Oleh: [Crew8 News/Redaksi]
Ketika sekelompok purnawirawan TNI menerbitkan surat yang mendesak DPR memakzulkan Gibran Rakabuming Raka, banyak pihak menilai langkah ini sekadar ekspresi kekecewaan atas praktik dinasti politik dan rekayasa hukum yang meloloskan putra Presiden Jokowi sebagai cawapres. Namun jika kita cermati lebih dalam, surat pemakzulan ini tidak berdiri sendiri, ia muncul berbarengan dengan meletusnya konflik teritorial antara Aceh dan Sumatera Utara, soal status empat pulau strategis yang diduga secara sepihak “dipindahkan” oleh pemerintah pusat lewat Kepmendagri.
Apakah ini kebetulan? Sulit untuk percaya.
Purnawirawan, sebagaimana diketahui, adalah barisan yang pernah menjadi pengawal utama NKRI.
Mereka memahami betul pentingnya stabilitas wilayah dan kedaulatan daerah, terutama di provinsi-propinsi eks-konflik seperti Aceh.
Maka, ketika pemerintah pusat melalui Keputusan Mendagri Nomor 100.2.1.3-3725/2024 secara diam-diam memindahkan empat pulau, Mangkir Besar, Mangkir Kecil, Lipan, dan Tokong Ban, ke wilayah Sumut, itu bukan hanya soal batas peta, tetapi soal kepercayaan dan keutuhan perjanjian damai Helsinki.
Para purnawirawan tahu, keputusan sepihak seperti ini adalah pelanggaran diam-diam terhadap otonomi khusus Aceh, dan yang lebih dalam, mereka melihat bahwa ini bagian dari pola baru, pusat kembali mengambil alih kendali atas daerah-daerah kaya sumber daya, terutama yang memiliki sejarah politik tersendiri.

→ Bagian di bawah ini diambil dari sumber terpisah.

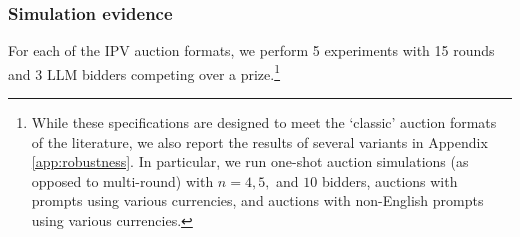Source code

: \documentclass{article} %
\begin{document}



\subsubsection{Simulation evidence}

For each of the IPV auction formats, we perform 5 experiments with 15 rounds and 3 LLM bidders competing over a prize.\footnote{While these specifications are designed to meet the `classic' auction formats of the literature, we also report the results of several variants in Appendix \ref{app:robustness}. In particular, we run one-shot auction simulations (as opposed to multi-round) with $n = 4, 5,$ and $10$ bidders, auctions with prompts using various currencies, and auctions with non-English prompts using various currencies.}
\end{document}
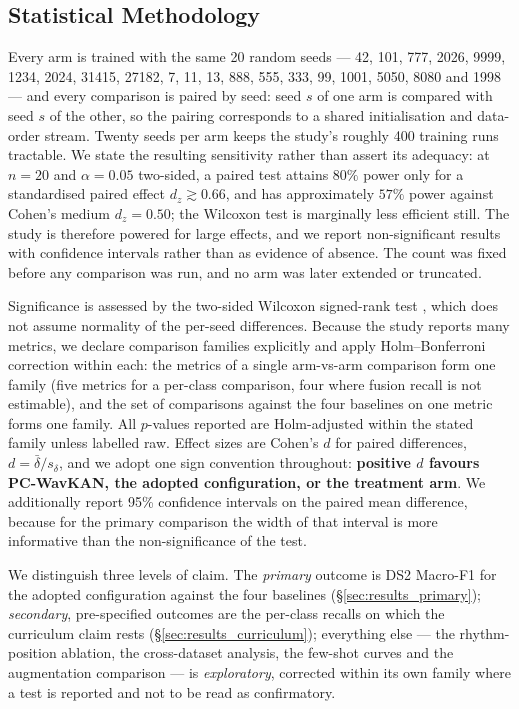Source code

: \documentclass[journal,twoside,web]{ieeecolor}
\begin{document}
\subsection{Statistical Methodology}
\label{sec:stats}
Every arm is trained with the same 20 random seeds --- 42, 101, 777, 2026, 9999, 1234, 2024, 31415, 27182, 7, 11, 13, 888, 555, 333, 99, 1001, 5050, 8080 and 1998 --- and every comparison is paired by seed: seed $s$ of one arm is compared with seed $s$ of the other, so the pairing corresponds to a shared initialisation and data-order stream. Twenty seeds per arm keeps the study's roughly 400 training runs tractable. We state the resulting sensitivity rather than assert its adequacy: at $n=20$ and $\alpha=0.05$ two-sided, a paired test attains $80\%$ power only for a standardised paired effect $d_z \gtrsim 0.66$, and has approximately $57\%$ power against Cohen's medium $d_z=0.50$; the Wilcoxon test is marginally less efficient still. The study is therefore powered for large effects, and we report non-significant results with confidence intervals rather than as evidence of absence. The count was fixed before any comparison was run, and no arm was later extended or truncated.

Significance is assessed by the two-sided Wilcoxon signed-rank test \cite{wilcoxon_individual_1945}, which does not assume normality of the per-seed differences. Because the study reports many metrics, we declare comparison families explicitly and apply Holm--Bonferroni correction \cite{holm_simple_1979} within each: the metrics of a single arm-vs-arm comparison form one family (five metrics for a per-class comparison, four where fusion recall is not estimable), and the set of comparisons against the four baselines on one metric forms one family. All $p$-values reported are Holm-adjusted within the stated family unless labelled raw. Effect sizes are Cohen's $d$ \cite{cohen_statistical_1988} for paired differences, $d = \bar{\delta}/s_\delta$, and we adopt one sign convention throughout: \textbf{positive $d$ favours PC-WavKAN, the adopted configuration, or the treatment arm}. We additionally report 95\% confidence intervals on the paired mean difference, because for the primary comparison the width of that interval is more informative than the non-significance of the test.

We distinguish three levels of claim. The \emph{primary} outcome is DS2 Macro-F1 for the adopted configuration against the four baselines (\S\ref{sec:results_primary}); \emph{secondary}, pre-specified outcomes are the per-class recalls on which the curriculum claim rests (\S\ref{sec:results_curriculum}); everything else --- the rhythm-position ablation, the cross-dataset analysis, the few-shot curves and the augmentation comparison --- is \emph{exploratory}, corrected within its own family where a test is reported and not to be read as confirmatory.
\end{document}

Lalu di mana posisi Gibran?
Sebagai simbol dari konsolidasi kekuasaan pasca-Jokowi, Gibran bukan hanya representasi dari praktik politik keluarga, tetapi juga simbol dari sistem yang kini mulai menggeser keseimbangan antara pusat dan daerah.

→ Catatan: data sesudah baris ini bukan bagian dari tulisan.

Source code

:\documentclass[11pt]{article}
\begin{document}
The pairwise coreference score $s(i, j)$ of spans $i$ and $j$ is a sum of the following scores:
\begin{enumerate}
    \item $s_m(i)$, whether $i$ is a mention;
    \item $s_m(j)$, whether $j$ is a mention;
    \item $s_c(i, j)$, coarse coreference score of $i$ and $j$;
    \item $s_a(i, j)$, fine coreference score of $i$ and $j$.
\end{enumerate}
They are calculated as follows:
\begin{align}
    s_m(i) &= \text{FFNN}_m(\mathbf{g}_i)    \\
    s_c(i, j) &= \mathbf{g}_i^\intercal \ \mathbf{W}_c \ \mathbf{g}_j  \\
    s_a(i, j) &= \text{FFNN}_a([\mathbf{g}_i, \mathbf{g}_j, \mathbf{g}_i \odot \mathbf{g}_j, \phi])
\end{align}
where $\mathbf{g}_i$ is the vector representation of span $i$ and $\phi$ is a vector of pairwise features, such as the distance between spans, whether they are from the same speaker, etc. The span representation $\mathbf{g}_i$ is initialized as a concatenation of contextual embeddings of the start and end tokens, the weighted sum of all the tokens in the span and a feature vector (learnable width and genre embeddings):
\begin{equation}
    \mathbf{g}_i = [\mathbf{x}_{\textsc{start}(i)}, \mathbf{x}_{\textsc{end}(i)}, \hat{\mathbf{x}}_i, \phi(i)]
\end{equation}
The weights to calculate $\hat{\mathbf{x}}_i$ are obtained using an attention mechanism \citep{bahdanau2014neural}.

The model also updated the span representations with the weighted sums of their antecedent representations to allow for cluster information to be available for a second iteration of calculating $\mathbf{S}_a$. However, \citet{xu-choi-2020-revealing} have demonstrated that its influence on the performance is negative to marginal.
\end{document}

Purnawirawan tidak hanya menggugat keabsahan politik Gibran, tetapi memperlihatkan kecemasan sistemik terhadap arah pemerintahan baru yang mereka nilai akan mengulang pola otoriter dalam wajah demokrasi elektoral.
Dengan kata lain, surat pemakzulan Gibran adalah peringatan dini.
Dan sengketa empat pulau Aceh adalah indikator bahwa peringatan itu punya dasar yang nyata.
Keduanya terhubung oleh satu benang merah, kegelisahan elite lama terhadap arah politik baru yang terlalu cepat mengkonsolidasi kekuasaan dan mulai mengacak-acak tatanan pascareformasi.
Purnawirawan bukan sekadar nostalgia kekuasaan.
Mereka adalah mata yang dulu pernah melihat negara hampir runtuh karena kesewenang-wenangan.
Maka ketika mereka bersuara hari ini, tak boleh dianggap sepele.